Rassie Erasmus has been called a genius. He’s been called reckless. All his life, he’s done things differently. Now, with his trademark candour, Rassie talks openly about his adventures and misadventures.
He reveals the turmoil of living with an alcoholic father and growing up in the conservative town of Despatch. He looks back on an exemplary career as a player, whose innate rugby instincts, ability to read a game differently, and appetite for hard work set him apart. While his teammates relaxed, he preferred to watch hours of video to devise winning strategies. When given the opportunity to lead his country as Springbok captain, he refused the honour.
Rassie recalls how he became an important cog in Nick Mallett’s record-breaking Springbok team of the late 1990s. He remembers the anguish of the 1999 World Cup and the devastating injuries that cut short his playing career.

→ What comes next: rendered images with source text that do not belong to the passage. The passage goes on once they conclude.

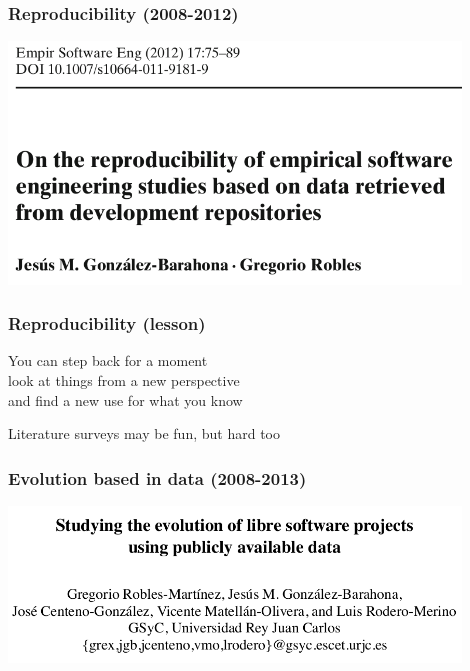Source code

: \documentclass[17pt,aspectratio=169,hyperref=pdfusetitle]{beamer}
\begin{document}
\begin{frame}[fragile]
  \frametitle{Reproducibility (2008-2012)}

  \begin{center}
  \includegraphics[width=12cm]{figs/reproducibility}
  \end{center}  
  
\end{frame}

\begin{frame}[fragile]
  \frametitle{Reproducibility (lesson)}

  You can step back for a moment \\
  look at things from a new perspective \\
  and find a new use for what you know \\
  
  \begin{center}
    Literature surveys may be fun, but hard too
  \end{center}  
  
\end{frame}

\begin{frame}[fragile]
  \frametitle{Evolution based in data (2008-2013)}

  \begin{center}
  \includegraphics[width=12cm]{figs/evolution-data}
  \end{center}  
  
\end{frame}
\end{document}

He discusses his revolutionary coaching methods, which were initially laughed off and then eagerly adopted, how he fought the rugby establishment at the Stormers and earned the respect of Irish fans at Munster.
Rassie talks about his greatest contribution to South African rugby, appointing its first black captain, Siya Kolisi, without much fanfare or controversy, as his bold plans for effective racial transformation of the national team achieved immediate success, culminating in triumph at the 2019 Rugby World Cup.
Readers will enjoy the behind-the-scenes information about interactions and controversies and previously untold stories from a truly maverick life.